I was thinking about this earlier today, and it really comes off the back of—let me put it this way: for a party that insists it is unable to lift its female representation in this place without a merit based appointment process, it astonishes me that this was a process totally ignored in the appointment and recruitment process for members of the AAT beforehand. It's utter hypocrisy, and I'm sure that the Australian people have well and truly seen through that. Indeed, they have said, 'Enough is enough; no more of that kind of behaviour.' We were left with no choice, really, but to demand the abolition of the Administrative Appeals Tribunal and to replace it with a new federal administrative review body—one that is in line with our commitment to proper merits based appointment processes and proper due process being followed.

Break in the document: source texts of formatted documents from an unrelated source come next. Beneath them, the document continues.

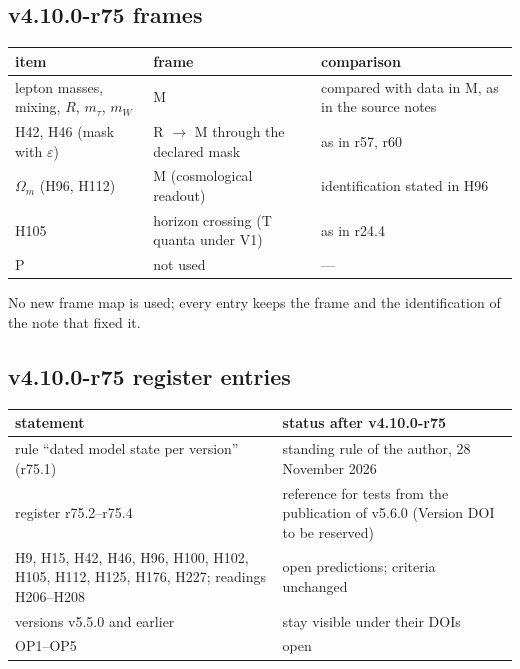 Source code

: \subsection*{v4.10.0-r75 frames}
\label{subsec:v4100-r75-frames}

\begin{center}
\small
\begin{tabular}{@{}>{\raggedright\arraybackslash}p{}>{\raggedright\arraybackslash}p{}>{\raggedright\arraybackslash}p{}@{}}
\toprule
item & frame & comparison\\
\midrule
lepton masses, mixing, \(R\), \(m_\tau\), \(m_W\) & M & compared with data in M, as in the source notes\\
H42, H46 (mask with \(\varepsilon\)) & R \(\to\) M through the declared mask & as in r57, r60\\
\(\Omega_m\) (H96, H112) & M (cosmological readout) & identification stated in H96\\
H105 & horizon crossing (T quanta under V1) & as in r24.4\\
P & not used & ---\\
\bottomrule
\end{tabular}
\end{center}
No new frame map is used; every entry keeps the frame and the identification of the note that fixed it.

\subsection*{v4.10.0-r75 register entries}
\label{subsec:v4100-r75-register}

\begin{center}
\small
\begin{tabular}{@{}>{\raggedright\arraybackslash}p{}>{\raggedright\arraybackslash}p{}@{}}
\toprule
statement & status after v4.10.0-r75\\
\midrule
rule ``dated model state per version'' (r75.1) & standing rule of the author, 28 November 2026\\
register r75.2--r75.4 & reference for tests from the publication of v5.6.0 (Version DOI to be reserved)\\
H9, H15, H42, H46, H96, H100, H102, H105, H112, H125, H176, H227; readings H206--H208 & open predictions; criteria unchanged\\
versions v5.5.0 and earlier & stay visible under their DOIs\\
OP1--OP5 & open\\
\bottomrule
\end{tabular}
\end{center}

We embarked on a consultation process that started in 2023. Over the course of the last year, the Attorney-General's Department had significant consultation with AAT staff and members, AAT users, the peak bodies, legal assistance providers, advocates and other experts. There were 120 responses to a public issues paper and 287 short survey responses, and there was consultation with 147 stakeholders at 80 consultation events in April and May 2023. We have the benefit of nearly 50 years of experience since the AAT was established, and multiple reviews, both old and new, into the AAT and the administrative review system more generally. This consultation has provided the government with an in-depth understanding of what does not work within the current system, and we have drawn on the knowledge and wisdom of an expert advisory group. This group was led by the former High Court justice the Hon. Patrick Keane, and had a list of eminent persons to assist. The outcome of all of that consultation process is the legislation that is before the House today. It's a legislative package that aims to create a unified cohesive tribunal with flexible powers and procedures that meet the best needs of the applicants. I think it's high time that our tribunal reflected the needs of applicants. These bills are ambitious and they are comprehensive because we are rebuilding an institution that's intended to serve the community and drive better decisions and outcomes for many years to come.